Ma non importava sul serio che fosse il miglior punto panoramico, o il più frequentato.
Perché era in quell’esatto punto che Sumeragi Hokuto aspettava il ritorno di suo fratello e di sua nonna.
Le giornate cominciavano a farsi
più calde con l’arrivo della primavera, gli alberi lungo
il vialetto cominciavano ad ornarsi di gemme appena schiusesi: la
bambina era seduta davanti alla porta sul retro, e muoveva avanti e
indietro le gambe lasciate a penzoloni senza null’altro da fare,
ignorando le insistenze dei servitori a rientrare in casa se non voleva
prendersi un raffreddore. Aveva giusto accettato qualcosa da mettere
sulle spalle, ma la sua obbedienza era finita lì.

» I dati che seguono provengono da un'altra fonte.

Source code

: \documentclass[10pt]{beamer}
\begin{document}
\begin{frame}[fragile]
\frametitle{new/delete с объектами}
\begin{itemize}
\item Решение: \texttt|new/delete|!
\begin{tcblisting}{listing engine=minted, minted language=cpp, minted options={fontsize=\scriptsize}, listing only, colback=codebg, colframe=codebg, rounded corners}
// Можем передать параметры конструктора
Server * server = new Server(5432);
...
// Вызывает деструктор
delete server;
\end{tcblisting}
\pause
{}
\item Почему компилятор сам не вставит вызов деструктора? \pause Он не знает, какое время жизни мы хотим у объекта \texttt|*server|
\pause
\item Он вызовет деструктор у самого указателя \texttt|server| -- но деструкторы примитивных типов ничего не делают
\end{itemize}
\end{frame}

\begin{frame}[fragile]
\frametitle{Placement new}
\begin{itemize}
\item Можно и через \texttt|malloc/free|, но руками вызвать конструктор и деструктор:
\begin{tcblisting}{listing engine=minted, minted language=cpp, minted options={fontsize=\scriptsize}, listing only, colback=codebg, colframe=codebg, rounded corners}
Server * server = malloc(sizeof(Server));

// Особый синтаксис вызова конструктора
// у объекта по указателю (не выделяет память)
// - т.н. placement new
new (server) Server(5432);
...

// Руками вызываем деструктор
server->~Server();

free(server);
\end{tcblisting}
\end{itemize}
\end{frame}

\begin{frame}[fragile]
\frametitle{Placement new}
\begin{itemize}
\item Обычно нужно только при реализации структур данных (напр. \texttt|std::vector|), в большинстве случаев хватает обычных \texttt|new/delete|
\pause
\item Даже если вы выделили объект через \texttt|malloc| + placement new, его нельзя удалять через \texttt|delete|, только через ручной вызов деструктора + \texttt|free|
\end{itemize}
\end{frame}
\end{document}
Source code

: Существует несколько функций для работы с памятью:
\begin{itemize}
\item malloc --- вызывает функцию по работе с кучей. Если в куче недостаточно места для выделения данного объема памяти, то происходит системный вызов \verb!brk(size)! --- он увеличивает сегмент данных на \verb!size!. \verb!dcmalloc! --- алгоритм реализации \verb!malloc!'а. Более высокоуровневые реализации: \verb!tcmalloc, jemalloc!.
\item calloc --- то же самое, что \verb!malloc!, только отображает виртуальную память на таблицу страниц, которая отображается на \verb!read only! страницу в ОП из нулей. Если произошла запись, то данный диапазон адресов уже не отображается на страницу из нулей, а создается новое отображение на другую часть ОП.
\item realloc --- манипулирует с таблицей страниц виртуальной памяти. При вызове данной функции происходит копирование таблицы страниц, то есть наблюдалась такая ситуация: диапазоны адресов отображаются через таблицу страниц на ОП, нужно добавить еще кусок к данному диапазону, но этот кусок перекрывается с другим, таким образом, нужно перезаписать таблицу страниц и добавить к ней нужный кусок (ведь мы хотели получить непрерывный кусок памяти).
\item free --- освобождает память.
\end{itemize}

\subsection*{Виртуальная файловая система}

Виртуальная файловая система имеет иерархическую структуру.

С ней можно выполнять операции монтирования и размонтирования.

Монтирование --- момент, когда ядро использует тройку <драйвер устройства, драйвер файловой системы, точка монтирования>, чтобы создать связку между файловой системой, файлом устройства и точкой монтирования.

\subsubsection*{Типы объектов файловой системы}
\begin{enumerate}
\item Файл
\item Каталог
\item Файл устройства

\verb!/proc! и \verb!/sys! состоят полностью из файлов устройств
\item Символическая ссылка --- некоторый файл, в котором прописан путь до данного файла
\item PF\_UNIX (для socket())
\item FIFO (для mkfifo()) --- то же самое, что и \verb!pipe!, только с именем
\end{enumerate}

Non aveva voglia di stare dentro. Voleva essere la prima a sapere del loro arrivo.
La nonna aveva portato Subaru a
Tokyo quella mattina, il motivo preciso Hokuto non lo conosceva. Doveva
essere per via del suo addestramento per diventare Capofamiglia: suo
fratello era bravissimo con l’onmyoudo, e presto sarebbe
diventato il capo di tutti gli onmyouji del Giappone al posto della
nonna. Doveva imparare, le aveva spiegato Subaru, gli occhi verdi
illuminati. Doveva imparare ad essere il Capofamiglia che la nonna
voleva che fosse. Perciò doveva andare via spesso.

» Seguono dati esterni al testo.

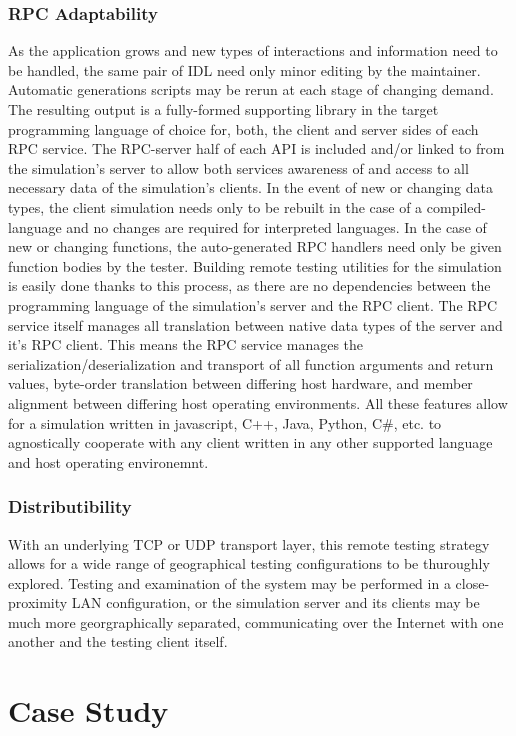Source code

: \documentclass[conference]{IEEEtran}
\begin{document}
\subsubsection{RPC Adaptability}As the application grows and new types of interactions and information need to be handled, the same pair of IDL need only minor editing by the maintainer. Automatic generations scripts may be rerun at each stage of changing demand. The resulting output is a fully-formed supporting library in the target programming language of choice for, both, the client and server sides of each RPC service. The RPC-server half of each API is included and/or linked to from the simulation's server to allow both services awareness of and access to all necessary data of the simulation's clients. In the event of new or changing data types, the client simulation needs only to be rebuilt in the case of a compiled-language and no changes are required for interpreted languages. In the case of new or changing functions, the auto-generated RPC handlers need only be given function bodies by the tester. Building remote testing utilities for the simulation is easily done thanks to this process, as there are no dependencies between the programming language of the simulation's server and the RPC client. The RPC service itself manages all translation between native data types of the server and it's RPC client. This means the RPC service manages the serialization/deserialization and transport of all function arguments and return values, byte-order translation between differing host hardware, and member alignment between differing host operating environments. All these features allow for a simulation written in javascript, C++, Java, Python, C\#, etc. to agnostically cooperate with any client written in any other supported language and host operating environemnt.
\subsubsection{Distributibility}With an underlying TCP or UDP transport layer, this remote testing strategy allows for a wide range of geographical testing configurations to be thuroughly explored. Testing and examination of the system may be performed in a close-proximity LAN configuration, or the simulation server and its clients may be much more georgraphically separated, communicating over the Internet with one another and the testing client itself.


\section{Case Study}
\end{document}
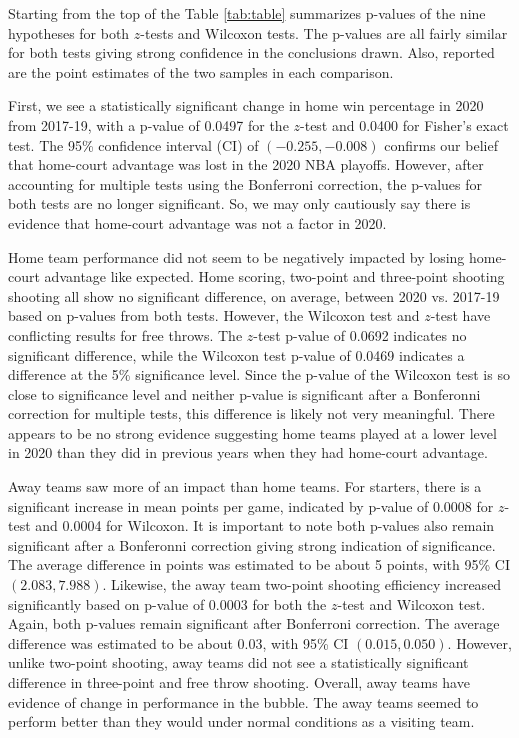 \documentclass[10pt]{article}
\begin{document}
Starting from the top of the
Table \ref{tab:table} summarizes p-values of the nine hypotheses for both
\(z\)-tests and Wilcoxon tests. The p-values are all fairly similar for both
tests giving strong confidence in the conclusions drawn. Also, reported are
the point estimates of the two samples in each comparison.

First, we see a statistically significant change
in home win percentage in 2020 from 2017-19, with a p-value of 0.0497 for the
\(z\)-test and 0.0400 for Fisher's exact test. The 95\% confidence
interval (CI) of \((-0.255, -0.008)\)
confirms our belief that home-court advantage was lost in the 2020 NBA 
playoffs. However, after accounting for
multiple tests using the Bonferroni correction, the p-values for both
tests are no longer significant. So, we may only cautiously say there is 
evidence that home-court advantage was
not a factor in 2020.

Home team performance did not seem to be negatively impacted by losing home-court
advantage like expected. Home scoring, two-point and three-point shooting
shooting all show no significant difference, on average, between 2020 vs.
2017-19 based on p-values from both tests. However, the Wilcoxon test and \(z\)-test have conflicting results
for free throws. The \(z\)-test p-value of 0.0692 indicates no significant difference, while
the Wilcoxon test p-value of 0.0469 indicates a difference at the 5\% significance level. Since
the p-value of the Wilcoxon test is so close to significance level and neither p-value is significant
after a Bonferonni correction for multiple tests, this difference is likely not very meaningful.
There appears to be no strong evidence suggesting home teams played at
a lower level in 2020 than they did in previous years when they had home-court advantage.

Away teams saw more of an impact than home teams. For starters, there is a
significant increase in mean points per game, indicated by p-value of 0.0008 for \(z\)-test and
0.0004 for Wilcoxon. It is important to note both p-values also remain significant after
a Bonferonni correction giving strong indication of significance. The average difference in points was estimated to
be about 5 points, with 95\% CI \((2.083, 7.988)\). Likewise, the away team two-point
shooting efficiency increased significantly based on p-value of 0.0003
for both the \(z\)-test and Wilcoxon test. Again, both p-values remain significant after Bonferroni correction.
The average difference was estimated to be about 0.03, with 95\% CI \((0.015, 0.050)\). However,
unlike two-point shooting, away teams did not see a statistically significant difference in three-point and free
throw shooting. Overall, away teams have evidence of change in performance in
the bubble. The away teams seemed to perform better than they would under normal
conditions as a visiting team.
\end{document}
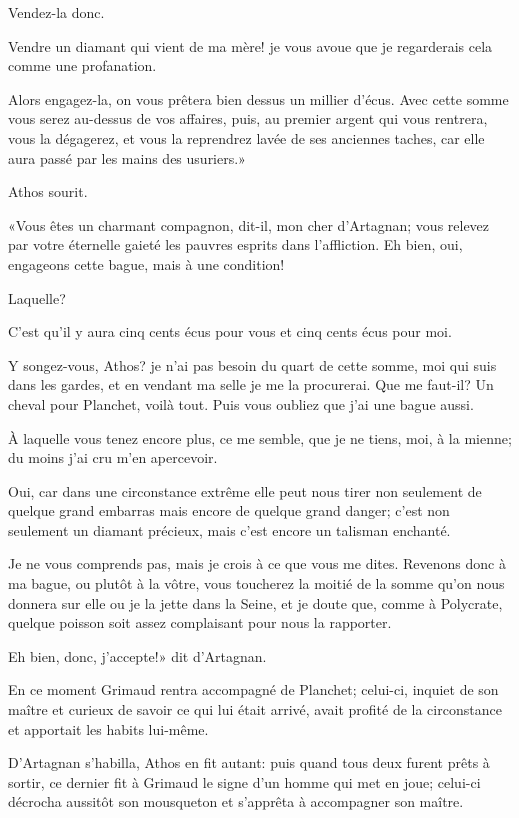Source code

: \speak  Vendez-la donc. 

\speak  Vendre un diamant qui vient de ma mère! je vous avoue que je regarderais cela comme une profanation. 

\speak  Alors engagez-la, on vous prêtera bien dessus un millier d'écus. Avec cette somme vous serez au-dessus de vos affaires, puis, au premier argent qui vous rentrera, vous la dégagerez, et vous la reprendrez lavée de ses anciennes taches, car elle aura passé par les mains des usuriers.» 

Athos sourit. 

«Vous êtes un charmant compagnon, dit-il, mon cher d'Artagnan; vous relevez par votre éternelle gaieté les pauvres esprits dans l'affliction. Eh bien, oui, engageons cette bague, mais à une condition! 

\speak  Laquelle? 

\speak  C'est qu'il y aura cinq cents écus pour vous et cinq cents écus pour moi. 

\speak  Y songez-vous, Athos? je n'ai pas besoin du quart de cette somme, moi qui suis dans les gardes, et en vendant ma selle je me la procurerai. Que me faut-il? Un cheval pour Planchet, voilà tout. Puis vous oubliez que j'ai une bague aussi. 

\speak  À laquelle vous tenez encore plus, ce me semble, que je ne tiens, moi, à la mienne; du moins j'ai cru m'en apercevoir. 

\speak  Oui, car dans une circonstance extrême elle peut nous tirer non seulement de quelque grand embarras mais encore de quelque grand danger; c'est non seulement un diamant précieux, mais c'est encore un talisman enchanté. 

\speak  Je ne vous comprends pas, mais je crois à ce que vous me dites. Revenons donc à ma bague, ou plutôt à la vôtre, vous toucherez la moitié de la somme qu'on nous donnera sur elle ou je la jette dans la Seine, et je doute que, comme à Polycrate, quelque poisson soit assez complaisant pour nous la rapporter. 

\speak  Eh bien, donc, j'accepte!» dit d'Artagnan. 

En ce moment Grimaud rentra accompagné de Planchet; celui-ci, inquiet de son maître et curieux de savoir ce qui lui était arrivé, avait profité de la circonstance et apportait les habits lui-même. 

D'Artagnan s'habilla, Athos en fit autant: puis quand tous deux furent prêts à sortir, ce dernier fit à Grimaud le signe d'un homme qui met en joue; celui-ci décrocha aussitôt son mousqueton et s'apprêta à accompagner son maître. 

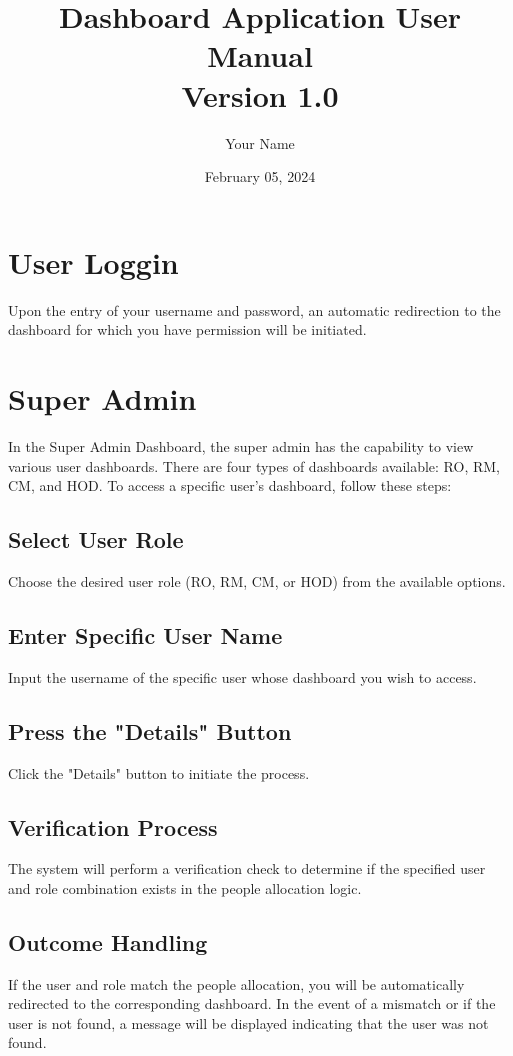 \documentclass{article}
\begin{document}
\title{Dashboard Application User Manual \\ Version 1.0}
\author{Your Name}
\date{February 05, 2024}
\maketitle

\tableofcontents
\newpage

\section{User Loggin}
Upon the entry of your username and password, an automatic redirection to the dashboard for which you have permission will be initiated.

\section{Super Admin}
In the Super Admin Dashboard, the super admin has the capability to view various user dashboards. There are four types of dashboards available: RO, RM, CM, and HOD. To access a specific user's dashboard, follow these steps:

\subsection{Select User Role}
Choose the desired user role (RO, RM, CM, or HOD) from the available options.

\subsection{Enter Specific User Name}
Input the username of the specific user whose dashboard you wish to access.

\subsection{Press the "Details" Button}
Click the "Details" button to initiate the process.

\subsection{Verification Process}
The system will perform a verification check to determine if the specified user and role combination exists in the people allocation logic.

\subsection{Outcome Handling}
If the user and role match the people allocation, you will be automatically redirected to the corresponding dashboard. In the event of a mismatch or if the user is not found, a message will be displayed indicating that the user was not found.
\end{document}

Ma a Hokuto certe volte quella storia del Capofamiglia pesava.
Avevano passato un anno lontani per
via dell’educazione speciale che il suo gemello doveva ricevere,
e Subaru gli era mancato in ogni momento, nonostante gli avesse scritto
una lettera ogni giorno -sempre con l’aiuto dei servitori,
perché certe volte era difficile scrivere lettere lunghe; aveva
pianto spesso in quel periodo. Era stato bellissimo potersi
riabbracciare alla fine di quell’anno, tornare a giocare insieme
di nascosto ogni volta che le sedute di meditazione finivano, ogni
volta che la porta della camera della nonna si apriva e gli restituiva
Subaru, ogni volta che il senso di responsabilità di Subaru
cedeva alle sue suppliche e al desiderio di correre un po’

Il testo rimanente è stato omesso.